In 2003, only 8% of the attacks Verizon documented came that way. In 2007, 44% did.
And that percentage is likely to continue to rise.
Understand that this study from Verizon's security services group is based on metrics from more than 500 cases the company was hired to investigate. That's the study's strength and its weakness. It's naturally skewed to cover incidents that were worth calling in a security outfit about.
Then again, those are the ones that keep us up at night.
As you'd expect, the first few pages are a thinly veiled soft sell for Verizon's security services. Don't give up; the numbers start on page eight.
Some of what Verizon itemises is common sense. But some of it demolishes our expectations. It turns out that only 18% of these attacks were launched by insiders (so much for the old "80% of security breaches come from the inside" myth).
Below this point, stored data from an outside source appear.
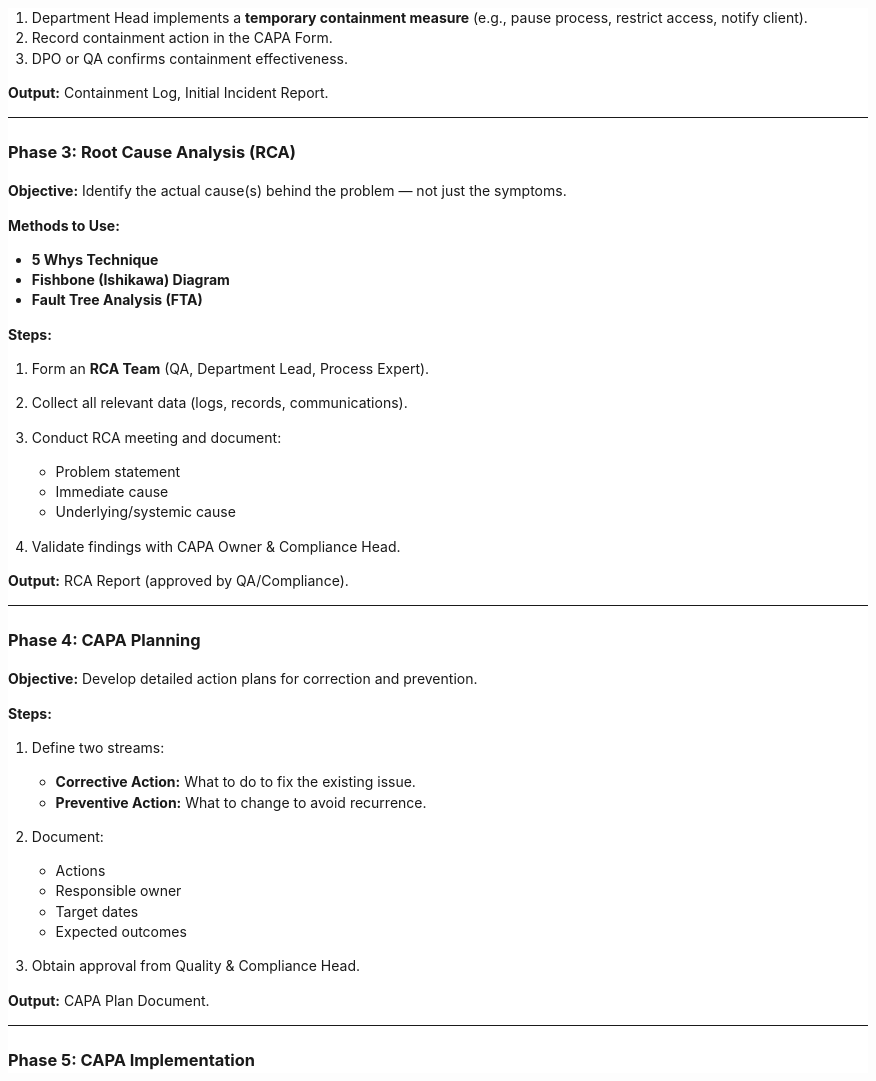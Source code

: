 1. Department Head implements a **temporary containment measure** (e.g., pause process, restrict access, notify client).
2. Record containment action in the CAPA Form.
3. DPO or QA confirms containment effectiveness.

**Output:** Containment Log, Initial Incident Report.

---

### **Phase 3: Root Cause Analysis (RCA)**

**Objective:** Identify the actual cause(s) behind the problem — not just the symptoms.

**Methods to Use:**

* **5 Whys Technique**
* **Fishbone (Ishikawa) Diagram**
* **Fault Tree Analysis (FTA)**

**Steps:**

1. Form an **RCA Team** (QA, Department Lead, Process Expert).
2. Collect all relevant data (logs, records, communications).
3. Conduct RCA meeting and document:

   * Problem statement
   * Immediate cause
   * Underlying/systemic cause
4. Validate findings with CAPA Owner & Compliance Head.

**Output:** RCA Report (approved by QA/Compliance).

---

### **Phase 4: CAPA Planning**

**Objective:** Develop detailed action plans for correction and prevention.

**Steps:**

1. Define two streams:

   * **Corrective Action:** What to do to fix the existing issue.
   * **Preventive Action:** What to change to avoid recurrence.
2. Document:

   * Actions
   * Responsible owner
   * Target dates
   * Expected outcomes
3. Obtain approval from Quality & Compliance Head.

**Output:** CAPA Plan Document.

---

### **Phase 5: CAPA Implementation**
In 78% of the cases, fully patched systems wouldn't have stopped the breaches. And 55% of the attacks required no great technical chops — just script-kiddie capability.
And despite all the investments we've made in security monitoring, 70% of the breaches were discovered only after outsiders tracked the source of identity theft and other problems back to people like us.
What does the report recommend? Put simply: Monitor your systems, review the logs, and put processes in place to deal swiftly with security problems when they're reported.
There's more to it than that, of course. Read the report. Don't just hand it off to your security people. If you're a CIO or an IT manager or a sysadmin, you need to know what it says.
Then you need to change the way you think about security. Especially as it relates to partners.
That 44%-and-growing number is the one that should scare you. These are organisations we have to trust enough to let them connect to our systems. But we can't choose them; business users and executives do that. We don't run their systems. We may not be able to vet their security or force them to improve it.
We have to set up their connections fast, frequently on short notice and always according to what the business guys want, not what security demands. We have to let them inside our perimeter — but we can't secure their perimeters.
And the bad guys have figured out that every partner is now a potential attack vector.
What does Verizon recommend? Implement basic partner-facing security measures. Tighten up every aspect of your connections with partners, from provisioning to permissions. That's all good, practical advice.
But first you'll have to accept a new reality: Business partners aren't just an extension of your business. They're a potential threat — and your worst enemies know it.
Then get ready to explain to your CEO why you want to treat every partner like your worst enemy.